## Work task
Write out the following listing's lines from the one with "### MacOS/Linux" to the one with "### Windows", exactly, with both included and no others.

--------------------

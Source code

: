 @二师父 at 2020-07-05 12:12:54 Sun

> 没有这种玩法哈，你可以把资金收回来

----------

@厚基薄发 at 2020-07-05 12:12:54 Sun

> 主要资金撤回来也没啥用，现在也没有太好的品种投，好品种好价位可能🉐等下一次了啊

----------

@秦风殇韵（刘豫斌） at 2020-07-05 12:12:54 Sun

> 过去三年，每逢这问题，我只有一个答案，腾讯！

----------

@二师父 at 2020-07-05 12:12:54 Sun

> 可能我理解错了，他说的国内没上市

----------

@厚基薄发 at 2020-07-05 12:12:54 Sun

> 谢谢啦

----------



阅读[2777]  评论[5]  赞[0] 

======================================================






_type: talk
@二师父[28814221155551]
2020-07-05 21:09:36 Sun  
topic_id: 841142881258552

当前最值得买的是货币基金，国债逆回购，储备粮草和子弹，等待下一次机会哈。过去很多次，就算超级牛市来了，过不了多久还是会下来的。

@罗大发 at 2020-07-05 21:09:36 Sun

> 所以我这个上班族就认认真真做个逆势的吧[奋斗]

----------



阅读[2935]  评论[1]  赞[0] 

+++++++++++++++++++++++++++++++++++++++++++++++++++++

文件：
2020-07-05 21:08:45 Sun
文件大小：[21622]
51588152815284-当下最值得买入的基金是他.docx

--------------------

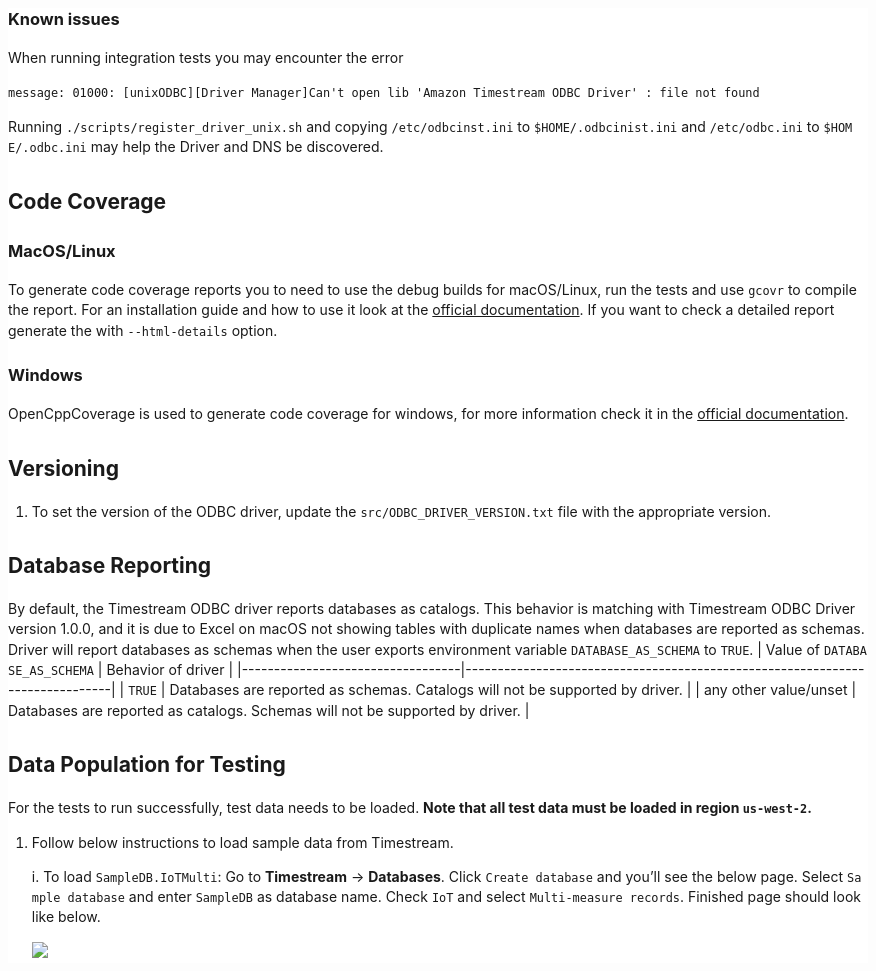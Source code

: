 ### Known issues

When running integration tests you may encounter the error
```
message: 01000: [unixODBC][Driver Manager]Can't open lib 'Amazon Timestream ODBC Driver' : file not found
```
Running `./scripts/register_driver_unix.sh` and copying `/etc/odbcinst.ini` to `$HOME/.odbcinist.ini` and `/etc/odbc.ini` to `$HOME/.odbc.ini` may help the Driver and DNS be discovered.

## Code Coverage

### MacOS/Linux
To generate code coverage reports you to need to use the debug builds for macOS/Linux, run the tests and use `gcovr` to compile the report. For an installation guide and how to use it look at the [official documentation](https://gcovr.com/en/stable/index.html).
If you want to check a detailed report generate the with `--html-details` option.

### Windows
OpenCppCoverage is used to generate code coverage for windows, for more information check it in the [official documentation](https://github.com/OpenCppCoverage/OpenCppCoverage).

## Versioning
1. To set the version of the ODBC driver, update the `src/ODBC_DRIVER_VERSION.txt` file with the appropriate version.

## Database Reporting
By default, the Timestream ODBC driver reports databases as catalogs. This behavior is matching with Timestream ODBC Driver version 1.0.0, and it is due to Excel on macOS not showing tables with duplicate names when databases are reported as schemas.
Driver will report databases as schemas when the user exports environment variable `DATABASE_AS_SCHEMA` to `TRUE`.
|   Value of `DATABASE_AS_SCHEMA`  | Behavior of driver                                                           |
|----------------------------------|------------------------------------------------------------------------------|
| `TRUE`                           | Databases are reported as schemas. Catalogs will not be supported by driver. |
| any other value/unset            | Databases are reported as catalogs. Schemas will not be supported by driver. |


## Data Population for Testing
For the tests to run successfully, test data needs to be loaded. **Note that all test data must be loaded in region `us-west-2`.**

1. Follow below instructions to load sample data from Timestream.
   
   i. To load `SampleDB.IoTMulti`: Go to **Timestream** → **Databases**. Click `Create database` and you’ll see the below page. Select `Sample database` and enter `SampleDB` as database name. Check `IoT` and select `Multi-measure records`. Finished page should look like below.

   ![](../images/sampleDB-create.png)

--------------------

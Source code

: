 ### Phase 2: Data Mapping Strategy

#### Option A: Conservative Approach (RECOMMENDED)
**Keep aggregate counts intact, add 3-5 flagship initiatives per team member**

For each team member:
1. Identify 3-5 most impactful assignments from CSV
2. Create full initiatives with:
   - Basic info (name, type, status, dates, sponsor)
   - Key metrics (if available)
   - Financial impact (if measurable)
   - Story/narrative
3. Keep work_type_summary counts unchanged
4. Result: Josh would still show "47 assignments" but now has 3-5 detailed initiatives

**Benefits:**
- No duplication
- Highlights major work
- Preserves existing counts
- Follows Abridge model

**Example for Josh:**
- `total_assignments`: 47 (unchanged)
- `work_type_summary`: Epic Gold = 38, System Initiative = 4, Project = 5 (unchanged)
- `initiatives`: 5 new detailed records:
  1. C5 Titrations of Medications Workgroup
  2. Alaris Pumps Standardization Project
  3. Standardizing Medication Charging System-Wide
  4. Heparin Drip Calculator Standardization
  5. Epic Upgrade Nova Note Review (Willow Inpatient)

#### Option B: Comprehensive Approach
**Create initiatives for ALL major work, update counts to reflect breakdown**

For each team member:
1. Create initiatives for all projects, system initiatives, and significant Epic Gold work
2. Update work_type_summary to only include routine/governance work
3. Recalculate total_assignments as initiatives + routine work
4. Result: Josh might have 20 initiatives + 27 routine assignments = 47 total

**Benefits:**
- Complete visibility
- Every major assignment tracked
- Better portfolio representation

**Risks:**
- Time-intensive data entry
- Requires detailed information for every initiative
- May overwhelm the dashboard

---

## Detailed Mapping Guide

--------------------

## Solved exercise
### MacOS/Linux
To generate code coverage reports you to need to use the debug builds for macOS/Linux, run the tests and use `gcovr` to compile the report. For an installation guide and how to use it look at the [official documentation](https://gcovr.com/en/stable/index.html).
If you want to check a detailed report generate the with `--html-details` option.

### Windows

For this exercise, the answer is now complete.